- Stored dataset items

════════════════

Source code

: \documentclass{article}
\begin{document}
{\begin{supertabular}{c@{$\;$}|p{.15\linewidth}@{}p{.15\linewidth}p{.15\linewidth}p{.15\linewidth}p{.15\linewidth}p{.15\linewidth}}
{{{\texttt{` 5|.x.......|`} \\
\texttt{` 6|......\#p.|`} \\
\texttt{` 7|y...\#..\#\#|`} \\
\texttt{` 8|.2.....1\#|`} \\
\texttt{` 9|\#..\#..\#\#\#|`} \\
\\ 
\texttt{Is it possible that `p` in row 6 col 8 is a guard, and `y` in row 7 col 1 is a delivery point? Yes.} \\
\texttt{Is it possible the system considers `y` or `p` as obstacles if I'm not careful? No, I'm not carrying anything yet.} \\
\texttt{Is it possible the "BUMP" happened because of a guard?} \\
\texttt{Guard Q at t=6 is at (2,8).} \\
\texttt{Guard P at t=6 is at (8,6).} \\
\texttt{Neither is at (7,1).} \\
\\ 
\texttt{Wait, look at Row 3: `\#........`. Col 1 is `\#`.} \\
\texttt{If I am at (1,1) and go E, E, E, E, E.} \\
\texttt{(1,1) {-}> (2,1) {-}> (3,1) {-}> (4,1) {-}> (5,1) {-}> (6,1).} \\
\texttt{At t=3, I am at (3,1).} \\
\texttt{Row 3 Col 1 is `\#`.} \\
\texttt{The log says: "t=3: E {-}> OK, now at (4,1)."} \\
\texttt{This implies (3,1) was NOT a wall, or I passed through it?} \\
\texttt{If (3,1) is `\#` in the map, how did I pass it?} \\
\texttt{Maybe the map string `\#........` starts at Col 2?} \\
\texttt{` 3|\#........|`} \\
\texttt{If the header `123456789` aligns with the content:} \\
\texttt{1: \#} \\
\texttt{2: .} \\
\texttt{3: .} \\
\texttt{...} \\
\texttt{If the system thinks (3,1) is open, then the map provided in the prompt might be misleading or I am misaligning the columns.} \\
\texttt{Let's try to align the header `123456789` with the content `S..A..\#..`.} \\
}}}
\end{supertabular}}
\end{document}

════════════════

- Task details
Could you copy every line in the records that holds "header"?

- Answer to this problem
\texttt{If the header `123456789` aligns with the content:} \\
\texttt{Let's try to align the header `123456789` with the content `S..A..\#..`.} \\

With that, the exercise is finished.